TASK ITEM: When a line below contains the string "连接正常", show that line.

Saved data entries:
Content starts

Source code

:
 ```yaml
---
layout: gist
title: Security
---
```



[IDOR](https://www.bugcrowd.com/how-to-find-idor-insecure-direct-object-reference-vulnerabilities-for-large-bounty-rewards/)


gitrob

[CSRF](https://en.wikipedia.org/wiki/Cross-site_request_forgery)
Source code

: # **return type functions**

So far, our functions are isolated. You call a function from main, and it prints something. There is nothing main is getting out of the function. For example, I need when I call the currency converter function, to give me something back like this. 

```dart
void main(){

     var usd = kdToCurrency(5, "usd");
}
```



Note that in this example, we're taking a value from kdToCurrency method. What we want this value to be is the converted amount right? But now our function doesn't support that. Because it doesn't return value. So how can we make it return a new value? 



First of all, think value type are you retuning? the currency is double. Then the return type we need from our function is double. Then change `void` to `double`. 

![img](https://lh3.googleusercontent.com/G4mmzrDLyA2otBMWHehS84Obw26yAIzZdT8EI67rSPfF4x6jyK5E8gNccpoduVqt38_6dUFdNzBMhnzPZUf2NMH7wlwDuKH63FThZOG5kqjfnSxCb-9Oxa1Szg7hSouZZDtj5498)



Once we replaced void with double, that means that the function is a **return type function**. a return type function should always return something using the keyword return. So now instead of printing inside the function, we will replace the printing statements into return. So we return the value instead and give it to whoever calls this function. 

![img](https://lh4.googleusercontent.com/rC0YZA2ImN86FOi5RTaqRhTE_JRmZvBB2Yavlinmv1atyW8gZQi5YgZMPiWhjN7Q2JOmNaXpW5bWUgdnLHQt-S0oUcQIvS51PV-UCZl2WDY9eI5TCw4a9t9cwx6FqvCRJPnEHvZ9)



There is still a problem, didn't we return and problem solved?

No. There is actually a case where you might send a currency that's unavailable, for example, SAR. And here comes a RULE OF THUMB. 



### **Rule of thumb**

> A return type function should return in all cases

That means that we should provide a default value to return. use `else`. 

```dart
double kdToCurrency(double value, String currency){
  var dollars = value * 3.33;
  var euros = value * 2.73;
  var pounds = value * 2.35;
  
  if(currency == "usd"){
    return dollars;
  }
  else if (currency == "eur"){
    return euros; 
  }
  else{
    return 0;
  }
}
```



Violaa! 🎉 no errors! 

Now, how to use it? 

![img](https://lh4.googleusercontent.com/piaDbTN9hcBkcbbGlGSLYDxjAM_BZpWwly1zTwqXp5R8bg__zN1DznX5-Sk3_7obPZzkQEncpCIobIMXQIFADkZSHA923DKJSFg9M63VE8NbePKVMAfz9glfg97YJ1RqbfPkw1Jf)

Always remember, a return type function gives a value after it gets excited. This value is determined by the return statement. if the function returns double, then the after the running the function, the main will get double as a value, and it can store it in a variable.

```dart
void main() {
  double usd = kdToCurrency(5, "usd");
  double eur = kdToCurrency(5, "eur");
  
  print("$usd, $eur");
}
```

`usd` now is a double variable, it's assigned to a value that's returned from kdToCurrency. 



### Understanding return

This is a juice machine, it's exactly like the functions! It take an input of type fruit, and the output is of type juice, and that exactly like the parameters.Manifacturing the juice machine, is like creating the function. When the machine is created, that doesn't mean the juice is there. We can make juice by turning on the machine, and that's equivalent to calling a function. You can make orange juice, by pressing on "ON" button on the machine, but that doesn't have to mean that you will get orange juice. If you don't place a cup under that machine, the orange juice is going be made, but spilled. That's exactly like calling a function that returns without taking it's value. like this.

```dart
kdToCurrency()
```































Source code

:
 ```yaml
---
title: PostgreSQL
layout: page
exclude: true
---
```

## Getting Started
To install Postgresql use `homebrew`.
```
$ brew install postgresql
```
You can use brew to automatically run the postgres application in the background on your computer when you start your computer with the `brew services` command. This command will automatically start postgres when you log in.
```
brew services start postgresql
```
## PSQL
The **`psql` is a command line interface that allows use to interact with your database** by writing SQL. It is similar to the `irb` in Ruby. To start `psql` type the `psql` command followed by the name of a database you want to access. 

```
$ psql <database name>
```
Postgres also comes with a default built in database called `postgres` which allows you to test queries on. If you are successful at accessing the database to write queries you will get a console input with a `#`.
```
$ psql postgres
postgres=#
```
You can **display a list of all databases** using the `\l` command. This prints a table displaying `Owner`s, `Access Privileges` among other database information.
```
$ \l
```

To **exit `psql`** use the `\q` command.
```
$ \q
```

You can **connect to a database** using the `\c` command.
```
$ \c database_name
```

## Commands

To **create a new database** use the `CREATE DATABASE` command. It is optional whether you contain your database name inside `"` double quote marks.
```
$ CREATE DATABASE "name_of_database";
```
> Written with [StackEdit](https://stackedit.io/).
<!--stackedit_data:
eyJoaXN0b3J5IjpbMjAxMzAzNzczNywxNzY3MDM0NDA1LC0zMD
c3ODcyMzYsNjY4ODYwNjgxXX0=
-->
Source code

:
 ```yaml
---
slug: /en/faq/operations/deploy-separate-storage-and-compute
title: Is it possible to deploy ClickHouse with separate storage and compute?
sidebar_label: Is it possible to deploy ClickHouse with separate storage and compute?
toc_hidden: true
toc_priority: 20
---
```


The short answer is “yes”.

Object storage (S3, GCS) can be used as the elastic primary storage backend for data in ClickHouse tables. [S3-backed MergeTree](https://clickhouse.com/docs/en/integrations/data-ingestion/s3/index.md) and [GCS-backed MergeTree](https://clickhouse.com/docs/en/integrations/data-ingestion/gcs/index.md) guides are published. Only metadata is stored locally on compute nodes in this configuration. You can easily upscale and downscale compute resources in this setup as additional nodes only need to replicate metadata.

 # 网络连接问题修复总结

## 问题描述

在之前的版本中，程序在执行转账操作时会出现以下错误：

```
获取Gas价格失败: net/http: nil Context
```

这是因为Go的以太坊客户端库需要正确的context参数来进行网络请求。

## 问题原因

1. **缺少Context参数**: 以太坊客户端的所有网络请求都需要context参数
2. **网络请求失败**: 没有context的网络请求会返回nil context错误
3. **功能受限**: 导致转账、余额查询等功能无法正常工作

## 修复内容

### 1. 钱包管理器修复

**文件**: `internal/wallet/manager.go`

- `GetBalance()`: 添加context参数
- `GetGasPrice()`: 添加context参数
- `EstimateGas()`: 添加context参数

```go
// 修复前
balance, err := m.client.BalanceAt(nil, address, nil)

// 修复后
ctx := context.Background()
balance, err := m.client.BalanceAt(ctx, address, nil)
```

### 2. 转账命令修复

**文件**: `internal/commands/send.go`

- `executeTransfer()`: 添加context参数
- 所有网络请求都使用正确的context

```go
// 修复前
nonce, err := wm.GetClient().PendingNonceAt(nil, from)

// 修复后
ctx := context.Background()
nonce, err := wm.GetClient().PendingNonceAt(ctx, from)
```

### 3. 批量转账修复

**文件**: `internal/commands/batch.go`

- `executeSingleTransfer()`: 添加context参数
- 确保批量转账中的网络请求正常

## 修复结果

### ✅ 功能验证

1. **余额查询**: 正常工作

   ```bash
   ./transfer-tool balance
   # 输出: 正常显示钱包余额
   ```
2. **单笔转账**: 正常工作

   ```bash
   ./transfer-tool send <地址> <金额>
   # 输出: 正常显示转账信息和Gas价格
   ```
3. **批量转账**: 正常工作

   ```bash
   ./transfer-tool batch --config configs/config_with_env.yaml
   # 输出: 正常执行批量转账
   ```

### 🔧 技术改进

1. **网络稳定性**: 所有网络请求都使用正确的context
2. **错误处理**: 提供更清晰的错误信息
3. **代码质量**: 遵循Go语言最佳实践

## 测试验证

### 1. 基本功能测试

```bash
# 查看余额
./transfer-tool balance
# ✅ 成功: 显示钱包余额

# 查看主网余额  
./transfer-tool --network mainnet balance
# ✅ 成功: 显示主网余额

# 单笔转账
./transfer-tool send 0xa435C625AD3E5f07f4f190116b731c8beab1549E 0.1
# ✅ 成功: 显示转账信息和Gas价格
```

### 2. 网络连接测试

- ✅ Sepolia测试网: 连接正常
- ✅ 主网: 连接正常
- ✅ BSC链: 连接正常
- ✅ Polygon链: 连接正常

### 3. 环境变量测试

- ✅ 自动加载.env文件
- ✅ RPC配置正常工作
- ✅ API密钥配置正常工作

Content ends

SOLUTION TO THIS TASK:
- ✅ Sepolia测试网: 连接正常
- ✅ 主网: 连接正常
- ✅ BSC链: 连接正常
- ✅ Polygon链: 连接正常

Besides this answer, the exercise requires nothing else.